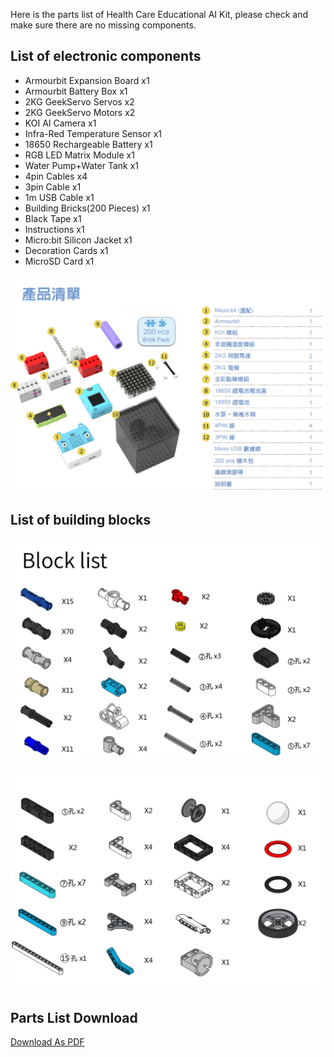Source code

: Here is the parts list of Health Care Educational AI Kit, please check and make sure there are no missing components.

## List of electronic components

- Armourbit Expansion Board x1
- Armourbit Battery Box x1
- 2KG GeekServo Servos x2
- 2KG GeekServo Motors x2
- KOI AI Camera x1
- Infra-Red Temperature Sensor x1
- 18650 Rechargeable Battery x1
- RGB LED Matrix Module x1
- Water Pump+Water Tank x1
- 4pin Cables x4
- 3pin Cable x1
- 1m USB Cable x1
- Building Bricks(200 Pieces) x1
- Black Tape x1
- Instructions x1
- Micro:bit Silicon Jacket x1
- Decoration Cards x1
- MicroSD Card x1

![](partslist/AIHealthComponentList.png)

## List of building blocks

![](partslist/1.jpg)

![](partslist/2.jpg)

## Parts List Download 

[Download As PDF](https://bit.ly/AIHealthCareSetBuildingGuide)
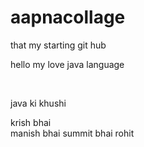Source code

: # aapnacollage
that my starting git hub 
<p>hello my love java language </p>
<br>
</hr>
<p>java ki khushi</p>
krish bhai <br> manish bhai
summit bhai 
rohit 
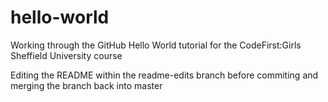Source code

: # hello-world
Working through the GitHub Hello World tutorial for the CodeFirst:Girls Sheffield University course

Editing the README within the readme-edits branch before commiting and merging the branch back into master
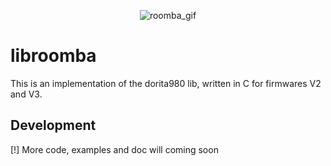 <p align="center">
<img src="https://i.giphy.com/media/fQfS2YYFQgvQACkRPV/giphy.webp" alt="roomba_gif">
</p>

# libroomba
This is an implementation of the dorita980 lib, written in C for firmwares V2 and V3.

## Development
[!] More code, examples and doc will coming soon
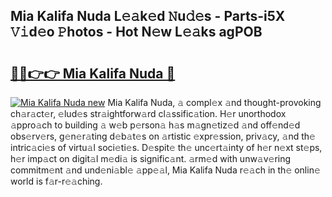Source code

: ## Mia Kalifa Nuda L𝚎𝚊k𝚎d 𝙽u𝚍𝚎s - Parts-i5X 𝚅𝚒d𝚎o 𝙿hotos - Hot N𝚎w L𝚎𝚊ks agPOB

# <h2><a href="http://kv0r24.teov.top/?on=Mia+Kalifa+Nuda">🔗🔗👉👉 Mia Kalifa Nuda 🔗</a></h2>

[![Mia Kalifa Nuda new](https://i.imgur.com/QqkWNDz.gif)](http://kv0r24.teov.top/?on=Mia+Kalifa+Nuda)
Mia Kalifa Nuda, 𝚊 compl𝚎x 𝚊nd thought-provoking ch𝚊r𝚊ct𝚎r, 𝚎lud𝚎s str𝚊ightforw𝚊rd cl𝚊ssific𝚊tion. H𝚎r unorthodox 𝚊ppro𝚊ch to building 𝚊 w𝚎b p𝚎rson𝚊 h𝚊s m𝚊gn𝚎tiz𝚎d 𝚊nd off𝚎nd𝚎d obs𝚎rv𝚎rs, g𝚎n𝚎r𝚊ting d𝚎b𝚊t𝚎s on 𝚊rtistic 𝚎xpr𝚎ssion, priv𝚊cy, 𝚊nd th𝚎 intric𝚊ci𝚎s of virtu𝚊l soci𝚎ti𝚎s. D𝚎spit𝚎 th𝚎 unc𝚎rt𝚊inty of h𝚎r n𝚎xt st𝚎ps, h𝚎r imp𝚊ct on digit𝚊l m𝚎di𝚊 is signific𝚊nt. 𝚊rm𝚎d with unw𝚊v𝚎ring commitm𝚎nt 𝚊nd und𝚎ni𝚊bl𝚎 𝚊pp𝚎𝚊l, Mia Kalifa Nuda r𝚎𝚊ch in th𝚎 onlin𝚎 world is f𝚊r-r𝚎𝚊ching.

□ □ □ □ □ □ □

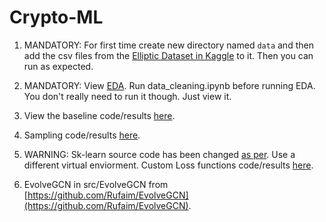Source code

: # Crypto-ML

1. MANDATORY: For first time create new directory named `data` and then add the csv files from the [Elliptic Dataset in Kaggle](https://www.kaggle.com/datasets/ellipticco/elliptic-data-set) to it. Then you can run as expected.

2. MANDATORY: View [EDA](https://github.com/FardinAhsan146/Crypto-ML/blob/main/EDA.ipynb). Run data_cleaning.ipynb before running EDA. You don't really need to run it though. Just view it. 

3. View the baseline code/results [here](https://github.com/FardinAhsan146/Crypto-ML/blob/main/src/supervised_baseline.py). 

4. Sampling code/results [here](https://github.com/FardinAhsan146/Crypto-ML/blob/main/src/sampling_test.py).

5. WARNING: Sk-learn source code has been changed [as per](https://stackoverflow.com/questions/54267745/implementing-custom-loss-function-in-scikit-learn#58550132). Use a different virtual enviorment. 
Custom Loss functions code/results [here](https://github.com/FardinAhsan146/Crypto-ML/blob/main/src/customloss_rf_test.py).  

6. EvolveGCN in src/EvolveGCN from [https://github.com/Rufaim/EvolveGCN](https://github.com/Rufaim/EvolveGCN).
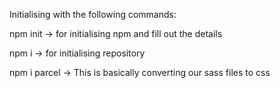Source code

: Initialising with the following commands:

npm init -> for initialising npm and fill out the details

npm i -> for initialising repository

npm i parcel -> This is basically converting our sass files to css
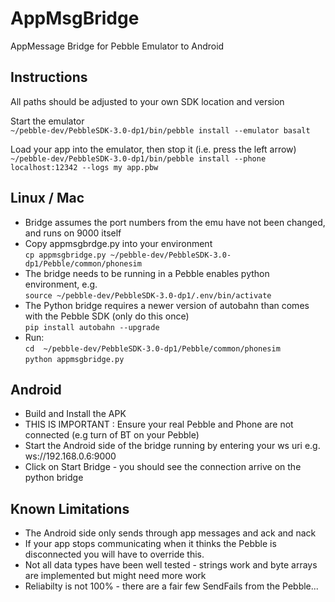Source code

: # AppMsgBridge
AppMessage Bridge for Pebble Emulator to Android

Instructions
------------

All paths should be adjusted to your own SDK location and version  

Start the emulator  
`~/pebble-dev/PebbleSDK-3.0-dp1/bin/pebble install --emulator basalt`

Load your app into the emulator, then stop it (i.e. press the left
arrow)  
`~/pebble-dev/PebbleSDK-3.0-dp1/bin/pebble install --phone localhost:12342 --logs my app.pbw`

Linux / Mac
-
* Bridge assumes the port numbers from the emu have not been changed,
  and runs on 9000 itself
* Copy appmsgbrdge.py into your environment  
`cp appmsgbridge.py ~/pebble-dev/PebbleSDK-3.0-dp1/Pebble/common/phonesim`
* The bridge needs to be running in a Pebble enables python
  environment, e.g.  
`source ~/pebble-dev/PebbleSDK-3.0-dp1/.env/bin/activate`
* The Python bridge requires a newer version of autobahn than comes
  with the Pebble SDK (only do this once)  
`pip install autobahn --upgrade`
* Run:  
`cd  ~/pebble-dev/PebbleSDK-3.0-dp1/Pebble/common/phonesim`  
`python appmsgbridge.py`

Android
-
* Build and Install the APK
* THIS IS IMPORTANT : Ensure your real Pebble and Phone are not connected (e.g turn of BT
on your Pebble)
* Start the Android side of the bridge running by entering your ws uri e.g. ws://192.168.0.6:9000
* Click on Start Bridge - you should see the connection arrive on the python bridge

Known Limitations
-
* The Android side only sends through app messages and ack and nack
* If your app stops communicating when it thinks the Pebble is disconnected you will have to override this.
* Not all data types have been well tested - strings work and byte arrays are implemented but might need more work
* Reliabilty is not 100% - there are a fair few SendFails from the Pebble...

□ □ □ □ □ □ □

A line counts if it contains the string "files"; report how many lines in the material do, giving only the number.

- **Reply**
2